Pictures paired with source code:

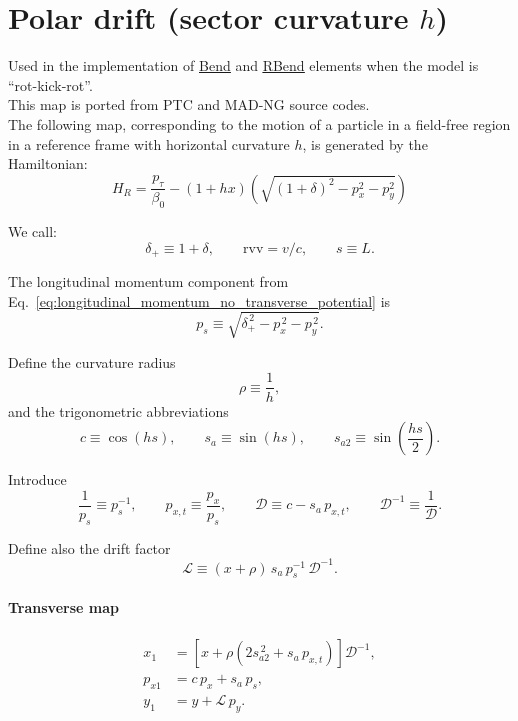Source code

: \section{Polar drift (sector curvature $h$)}

Used in the implementation of \href{https://xsuite.readthedocs.io/en/latest/apireference.html#bend}{\underline{Bend}}
and \href{https://xsuite.readthedocs.io/en/latest/apireference.html#rbend}{\underline{RBend}} elements
when the model is ``rot-kick-rot''.
~\\
This map is ported from PTC and MAD-NG source codes.
~\\

The following map, corresponding to the motion of a particle in a field-free region
in a reference frame with horizontal curvature $h$,  is generated by the Hamiltonian:
\begin{equation}
H_R = \frac{p_\tau}{\beta_0} -(1 + hx) \left( \sqrt{(1 + \delta)^2 - p_x^2 - p_y^2}\right)
\end{equation}

We call:
\[
\delta_+ \equiv 1+\delta,\qquad \mathrm{rvv}=v/c,
\qquad s \equiv L.
\]

The longitudinal momentum component from
Eq.~\eqref{eq:longitudinal_momentum_no_transverse_potential} is
\begin{equation}
p_s \equiv \sqrt{\delta_+^{\,2}-p_x^{\,2}-p_y^{\,2}} .
\end{equation}

Define the curvature radius
\begin{equation}
\rho \equiv \frac{1}{h},
\end{equation}
and the trigonometric abbreviations
\begin{equation}
c \equiv \cos(hs),\qquad
s_a \equiv \sin(hs),\qquad
s_{a2}\equiv \sin\!\left(\frac{hs}{2}\right).
\end{equation}

Introduce
\begin{equation}
\frac{1}{p_s} \equiv p_s^{-1},\qquad
p_{x,t} \equiv \frac{p_x}{p_s},
\qquad
\mathcal{D} \equiv c - s_a\, p_{x,t},
\qquad
\mathcal{D}^{-1} \equiv \frac{1}{\mathcal{D}}.
\end{equation}

Define also the drift factor
\begin{equation}
\mathcal{L} \equiv (x+\rho)\, s_a\, p_s^{-1}\, \mathcal{D}^{-1}.
\end{equation}

\paragraph{Transverse map}
\begin{align}
x_1 &=
\left[
x+\rho\left(2 s_{a2}^{\,2}+ s_a\, p_{x,t}\right)
\right]\mathcal{D}^{-1},
\\
p_{x1} &= c\,p_x + s_a\, p_s,
\\
y_1 &= y + \mathcal{L}\, p_y.
\end{align}

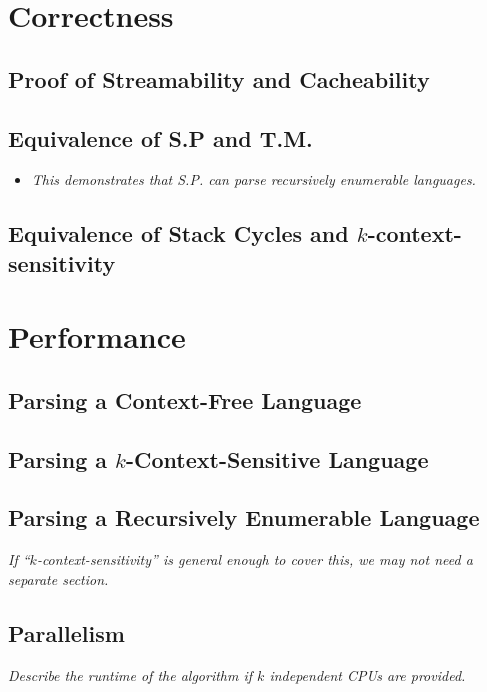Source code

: \documentclass{article}
\begin{document}
\section{Correctness}
\subsection{Proof of Streamability and Cacheability}
\subsection{Equivalence of S.P and T.M.}
\begin{itemize}
  \item \textit{This demonstrates that S.P. can parse recursively enumerable languages.}
\end{itemize}
\subsection{Equivalence of Stack Cycles and $k$-context-sensitivity}

\section{Performance}
\subsection{Parsing a Context-Free Language}
\subsection{Parsing a $k$-Context-Sensitive Language}
\subsection{Parsing a Recursively Enumerable Language}
\textit{If ``$k$-context-sensitivity'' is general enough to cover this, we may not need a separate section.}

\subsection{Parallelism}
\textit{Describe the runtime of the algorithm if $k$ independent CPUs are provided.}
\end{document}
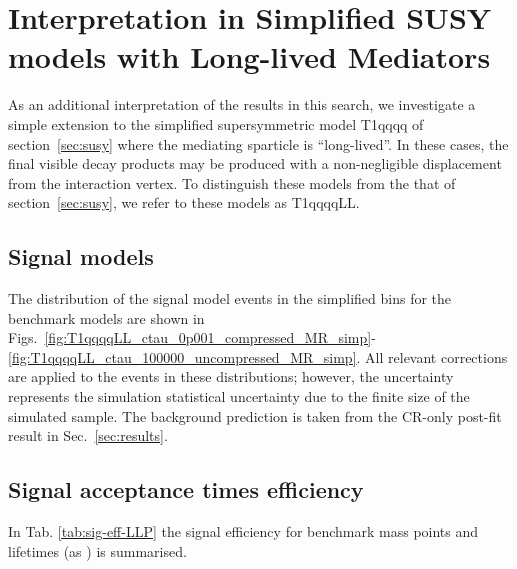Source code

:\section{Interpretation in Simplified SUSY models with Long-lived Mediators}
\label{sec:LLP}

As an additional interpretation of the results in this search, we investigate a simple extension to the 
simplified supersymmetric model T1qqqq of section~\ref{sec:susy} where the mediating sparticle is ``long-lived''.
In these cases, the final visible decay products may be produced with a non-negligible displacement from the interaction vertex.
To distinguish these models from the that of section~\ref{sec:susy}, we refer to these models as T1qqqqLL.


\subsection{Signal models}
\label{sec:LLP_models}


The distribution of the signal model events in the simplified bins for the
benchmark models are shown in Figs.~\ref{fig:T1qqqqLL_ctau_0p001_compressed_MR_simp}-\ref{fig:T1qqqqLL_ctau_100000_uncompressed_MR_simp}.
All relevant corrections are applied to the events in these distributions;
however, the uncertainty represents the simulation statistical uncertainty due
to the finite size of the simulated sample. The background prediction is taken
from the CR-only post-fit result in Sec.~\ref{sec:results}.

\clearpage
\subsection{Signal acceptance times efficiency}
\label{sec:sig-accept-contam-LLP}

In Tab. \ref{tab:sig-eff-LLP} the signal efficiency for benchmark mass
points and lifetimes (as \ctau) is summarised.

Task objective
Your answer should be a number only: the count of lines above in which the string "https" appears.

Response below
2